What is needed | Copy every entry below verbatim, except for images.

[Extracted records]
%%

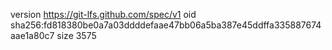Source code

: version https://git-lfs.github.com/spec/v1
oid sha256:fd818380be0a7a03ddddefaae47bb06a5ba387e45ddffa335887674aae1a80c7
size 3575
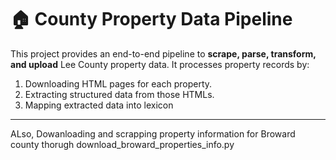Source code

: # 🏠 County Property Data Pipeline

This project provides an end-to-end pipeline to **scrape, parse, transform, and upload** Lee County property data. It processes property records by:

1. Downloading HTML pages for each property.
2. Extracting structured data from those HTMLs.
3. Mapping extracted data into lexicon

---
ALso, Dowanloading and scrapping property information for Broward county thorugh download_broward_properties_info.py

%%

Task result |
Source code

: version https://git-lfs.github.com/spec/v1
oid sha256:fd818380be0a7a03ddddefaae47bb06a5ba387e45ddffa335887674aae1a80c7
size 3575
Source code

: # 🏠 County Property Data Pipeline

This project provides an end-to-end pipeline to **scrape, parse, transform, and upload** Lee County property data. It processes property records by:

1. Downloading HTML pages for each property.
2. Extracting structured data from those HTMLs.
3. Mapping extracted data into lexicon

---
ALso, Dowanloading and scrapping property information for Broward county thorugh download_broward_properties_info.py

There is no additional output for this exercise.